:: RECORDS FOR THE TASK ::

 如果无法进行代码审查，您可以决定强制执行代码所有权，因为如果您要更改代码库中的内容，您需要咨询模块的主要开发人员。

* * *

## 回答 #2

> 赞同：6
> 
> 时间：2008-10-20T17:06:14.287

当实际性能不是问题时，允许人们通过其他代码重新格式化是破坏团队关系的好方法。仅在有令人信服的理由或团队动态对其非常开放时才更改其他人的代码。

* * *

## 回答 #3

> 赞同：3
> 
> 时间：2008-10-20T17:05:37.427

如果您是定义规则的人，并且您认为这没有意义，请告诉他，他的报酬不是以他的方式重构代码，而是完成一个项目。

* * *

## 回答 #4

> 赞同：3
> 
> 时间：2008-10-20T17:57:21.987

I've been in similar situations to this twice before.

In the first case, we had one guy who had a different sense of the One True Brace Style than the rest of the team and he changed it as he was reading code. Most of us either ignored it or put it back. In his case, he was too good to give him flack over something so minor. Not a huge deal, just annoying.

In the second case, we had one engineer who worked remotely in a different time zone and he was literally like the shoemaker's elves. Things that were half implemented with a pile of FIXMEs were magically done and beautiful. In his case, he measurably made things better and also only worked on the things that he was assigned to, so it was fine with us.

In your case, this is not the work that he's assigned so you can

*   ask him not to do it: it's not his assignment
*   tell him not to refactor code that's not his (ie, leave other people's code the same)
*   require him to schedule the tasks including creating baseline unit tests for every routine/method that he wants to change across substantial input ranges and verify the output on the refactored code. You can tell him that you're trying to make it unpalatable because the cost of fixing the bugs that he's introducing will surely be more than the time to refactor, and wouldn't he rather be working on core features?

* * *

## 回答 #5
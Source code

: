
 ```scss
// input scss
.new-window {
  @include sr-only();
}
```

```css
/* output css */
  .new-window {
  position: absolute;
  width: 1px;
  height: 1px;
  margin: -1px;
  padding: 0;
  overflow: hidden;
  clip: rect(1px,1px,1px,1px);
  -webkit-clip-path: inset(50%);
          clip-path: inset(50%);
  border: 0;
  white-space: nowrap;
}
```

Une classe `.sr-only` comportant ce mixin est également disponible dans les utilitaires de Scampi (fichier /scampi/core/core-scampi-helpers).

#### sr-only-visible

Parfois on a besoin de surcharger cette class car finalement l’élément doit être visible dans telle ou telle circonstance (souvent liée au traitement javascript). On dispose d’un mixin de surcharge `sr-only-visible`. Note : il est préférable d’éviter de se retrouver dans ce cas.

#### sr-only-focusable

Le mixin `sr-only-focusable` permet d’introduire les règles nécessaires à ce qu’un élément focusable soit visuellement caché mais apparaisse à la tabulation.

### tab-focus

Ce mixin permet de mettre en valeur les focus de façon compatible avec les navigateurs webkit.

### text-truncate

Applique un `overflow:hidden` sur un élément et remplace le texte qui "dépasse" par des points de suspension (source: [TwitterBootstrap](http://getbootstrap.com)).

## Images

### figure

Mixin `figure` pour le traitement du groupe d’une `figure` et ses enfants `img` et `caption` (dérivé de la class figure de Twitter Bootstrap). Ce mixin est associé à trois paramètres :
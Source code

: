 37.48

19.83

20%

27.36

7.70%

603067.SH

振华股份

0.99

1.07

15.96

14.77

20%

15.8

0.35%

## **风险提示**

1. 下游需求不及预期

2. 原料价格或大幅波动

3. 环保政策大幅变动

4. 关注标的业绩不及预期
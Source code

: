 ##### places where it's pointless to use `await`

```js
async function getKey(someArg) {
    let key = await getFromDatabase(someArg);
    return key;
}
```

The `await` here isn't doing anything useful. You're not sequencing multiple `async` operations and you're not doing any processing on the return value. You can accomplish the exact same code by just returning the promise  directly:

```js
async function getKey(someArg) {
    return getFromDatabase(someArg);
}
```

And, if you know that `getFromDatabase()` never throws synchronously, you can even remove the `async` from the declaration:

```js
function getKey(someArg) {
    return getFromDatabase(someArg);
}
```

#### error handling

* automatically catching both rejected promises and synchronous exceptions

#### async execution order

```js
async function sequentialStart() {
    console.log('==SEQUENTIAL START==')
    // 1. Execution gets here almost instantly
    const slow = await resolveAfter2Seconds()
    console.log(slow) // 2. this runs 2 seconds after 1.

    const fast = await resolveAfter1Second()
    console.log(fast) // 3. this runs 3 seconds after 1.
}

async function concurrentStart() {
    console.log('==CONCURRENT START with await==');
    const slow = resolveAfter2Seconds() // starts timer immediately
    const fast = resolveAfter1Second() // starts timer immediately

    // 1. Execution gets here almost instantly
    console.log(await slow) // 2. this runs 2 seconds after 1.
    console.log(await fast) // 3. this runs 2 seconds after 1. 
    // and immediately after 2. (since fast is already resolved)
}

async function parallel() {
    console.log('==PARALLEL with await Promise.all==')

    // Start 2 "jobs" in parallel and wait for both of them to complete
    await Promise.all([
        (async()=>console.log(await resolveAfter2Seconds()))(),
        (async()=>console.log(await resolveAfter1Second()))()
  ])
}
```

:::

- **TASK TO CARRY OUT**
Show all lines from the data that contain "assigned".

- **SOLUTION TO THIS EXERCISE**
In the second case, we had one engineer who worked remotely in a different time zone and he was literally like the shoemaker's elves. Things that were half implemented with a pile of FIXMEs were magically done and beautiful. In his case, he measurably made things better and also only worked on the things that he was assigned to, so it was fine with us.
In your case, this is not the work that he's assigned so you can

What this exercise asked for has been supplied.